#### [Description of the task]
Please, from the entries below, transcribe exactly the lines that begin at the line with "### Soft skills" and end at the line with "SmartChat is a", without the pictures.

#### [Data provided]
---

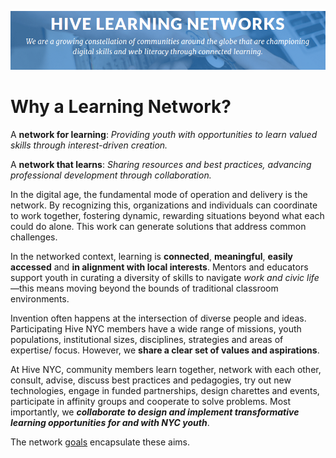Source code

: ![Hive Learning Networks](../images/hive-header.png)
# Why a Learning Network?

A **network for learning**: *Providing youth with opportunities to learn valued skills through interest-driven creation.*

A **network that learns**: *Sharing resources and best practices, advancing professional development through collaboration.*

In the digital age, the fundamental mode of operation and delivery is the network. By recognizing this, organizations and individuals can coordinate to work together, fostering dynamic, rewarding situations beyond what each could do alone. This work can generate solutions that address common challenges.

In the networked context, learning is **connected**, **meaningful**, **easily accessed** and **in alignment with local interests**. Mentors and educators support youth in curating a diversity of skills to navigate *work and civic life*—this means moving beyond the bounds of traditional classroom environments.

Invention often happens at the intersection of diverse people and ideas. Participating Hive NYC members have a wide range of missions, youth populations, institutional sizes, disciplines, strategies and areas of expertise/ focus. However, we **share a clear set of values and aspirations**.

At Hive NYC, community members learn together, network with each other, consult, advise, discuss best practices and pedagogies, try out new technologies, engage in funded partnerships, design charettes and events, participate in affinity groups and cooperate to solve problems. Most importantly, we ***collaborate to design and implement transformative learning opportunities for and with NYC youth***.

The network [goals](../why_a_learning_network/hive_vision_and_goals.html) encapsulate these aims.

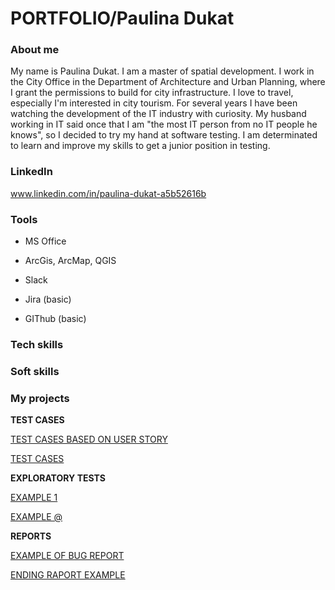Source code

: # **PORTFOLIO/Paulina Dukat**

### About me

My name is Paulina Dukat. I am a master of spatial development. I work in the City Office in the Department of Architecture and Urban Planning, where I grant the permissions to build for city infrastructure. I love to travel, especially I'm interested in city tourism. For several years I have been watching the development of the IT industry with curiosity. My husband working in IT said once that I am "the most IT person from no IT people he knows", so I decided to try my hand at software testing. I am determinated to learn and improve my skills to get a junior position in testing. 

### LinkedIn

www.linkedin.com/in/paulina-dukat-a5b52616b

### Tools

- MS Office 

- ArcGis, ArcMap, QGIS

- Slack

- Jira (basic)

- GIThub (basic)

### Tech skills


### Soft skills

### My projects

**TEST CASES**

[TEST CASES BASED ON USER STORY](https://docs.google.com/spreadsheets/d/1a5CcZHkxXNOqsvOUn6t_iRNmutyI7MzRRGe3EFDpcL8/edit?usp=sharing)

[TEST CASES ](https://docs.google.com/spreadsheets/d/1aJdtGjX23EDbuMYZd0WxBgJFTEXd28ce26LJ-b-C8TA/edit?usp=sharing)

**EXPLORATORY TESTS**

[EXAMPLE 1](https://docs.google.com/document/d/1leQafjG6w0TSUu7WEOSyP8hLsCNmrESgDq1Onno0lvg/edit?usp=sharing)

[EXAMPLE @](https://docs.google.com/document/d/1CbSJ_kc7yGvm1VZ1YadWKeoKIE1_lpKVclB15Zu2AEI/edit?usp=sharing)

**REPORTS**

[EXAMPLE OF BUG REPORT](https://docs.google.com/document/d/1_U7dRavMEPdXdpny39uX4DJAGWdXxh4b-h3_sWoV1Ys/edit?usp=sharing)

[ENDING RAPORT EXAMPLE](https://docs.google.com/document/d/1TaioT1y4r_8HDZ-dIuCcO-L8V7ME7-nrGjqKv2-8GDk/edit?usp=sharing)

###
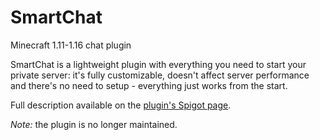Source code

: # SmartChat
Minecraft 1.11-1.16 chat plugin

SmartChat is a lightweight plugin with everything you need to start your private server: it's fully customizable, doesn't affect server performance and there's no need to setup - everything just works from the start.

Full description available on the [plugin's Spigot page](https://www.spigotmc.org/resources/smartchat.71508/).

*Note:* the plugin is no longer maintained.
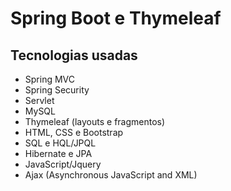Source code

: # Spring Boot e Thymeleaf 

## Tecnologias usadas

- Spring MVC
- Spring Security
- Servlet
- MySQL
- Thymeleaf (layouts e fragmentos)
- HTML, CSS e Bootstrap 
- SQL e HQL/JPQL
- Hibernate e JPA 
- JavaScript/Jquery
- Ajax (Asynchronous JavaScript and XML)
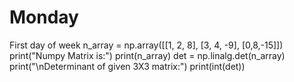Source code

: # Monday
First day of week
n_array = np.array([[1, 2, 8], [3, 4, -9], [0,8,-15]])
print("Numpy Matrix is:") 
print(n_array)
det = np.linalg.det(n_array)
print("\nDeterminant of given 3X3 matrix:") 
print(int(det))
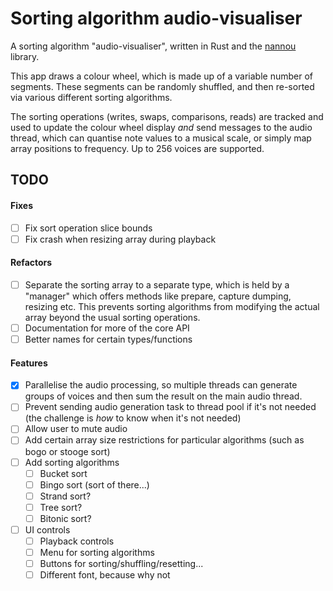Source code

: # Sorting algorithm audio-visualiser

A sorting algorithm "audio-visualiser", written in Rust and the [nannou](https://github.com/nannou-org/nannou) library.

This app draws a colour wheel, which is made up of a variable number of segments. These segments can be randomly shuffled, and then re-sorted via various different sorting algorithms.

The sorting operations (writes, swaps, comparisons, reads) are tracked and used to update the colour wheel display *and* send messages to the audio thread, which can quantise note values to a musical scale, or simply map array positions to frequency. Up to 256 voices are supported.

## TODO

#### Fixes
- [ ] Fix sort operation slice bounds
- [ ] Fix crash when resizing array during playback

#### Refactors
- [ ] Separate the sorting array to a separate type, which is held by a "manager" which offers methods like prepare, capture dumping, resizing etc. This prevents sorting algorithms from modifying the actual array beyond the usual sorting operations.
- [ ] Documentation for more of the core API
- [ ] Better names for certain types/functions

#### Features
- [x] Parallelise the audio processing, so multiple threads can generate groups of voices and then sum the result on the main audio thread.
- [ ] Prevent sending audio generation task to thread pool if it's not needed (the challenge is *how* to know when it's not needed)
- [ ] Allow user to mute audio
- [ ] Add certain array size restrictions for particular algorithms (such as bogo or stooge sort)
- [ ] Add sorting algorithms
    - [ ] Bucket sort
    - [ ] Bingo sort (sort of there...)
    - [ ] Strand sort?
    - [ ] Tree sort?
    - [ ] Bitonic sort?
- [ ] UI controls
    - [ ] Playback controls
    - [ ] Menu for sorting algorithms
    - [ ] Buttons for sorting/shuffling/resetting...
    - [ ] Different font, because why not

---

#### [Response]
### Soft skills

### My projects

**TEST CASES**

[TEST CASES BASED ON USER STORY](https://docs.google.com/spreadsheets/d/1a5CcZHkxXNOqsvOUn6t_iRNmutyI7MzRRGe3EFDpcL8/edit?usp=sharing)

[TEST CASES ](https://docs.google.com/spreadsheets/d/1aJdtGjX23EDbuMYZd0WxBgJFTEXd28ce26LJ-b-C8TA/edit?usp=sharing)

**EXPLORATORY TESTS**

[EXAMPLE 1](https://docs.google.com/document/d/1leQafjG6w0TSUu7WEOSyP8hLsCNmrESgDq1Onno0lvg/edit?usp=sharing)

[EXAMPLE @](https://docs.google.com/document/d/1CbSJ_kc7yGvm1VZ1YadWKeoKIE1_lpKVclB15Zu2AEI/edit?usp=sharing)

**REPORTS**

[EXAMPLE OF BUG REPORT](https://docs.google.com/document/d/1_U7dRavMEPdXdpny39uX4DJAGWdXxh4b-h3_sWoV1Ys/edit?usp=sharing)

[ENDING RAPORT EXAMPLE](https://docs.google.com/document/d/1TaioT1y4r_8HDZ-dIuCcO-L8V7ME7-nrGjqKv2-8GDk/edit?usp=sharing)

###
Source code

: # SmartChat
Minecraft 1.11-1.16 chat plugin

SmartChat is a lightweight plugin with everything you need to start your private server: it's fully customizable, doesn't affect server performance and there's no need to setup - everything just works from the start.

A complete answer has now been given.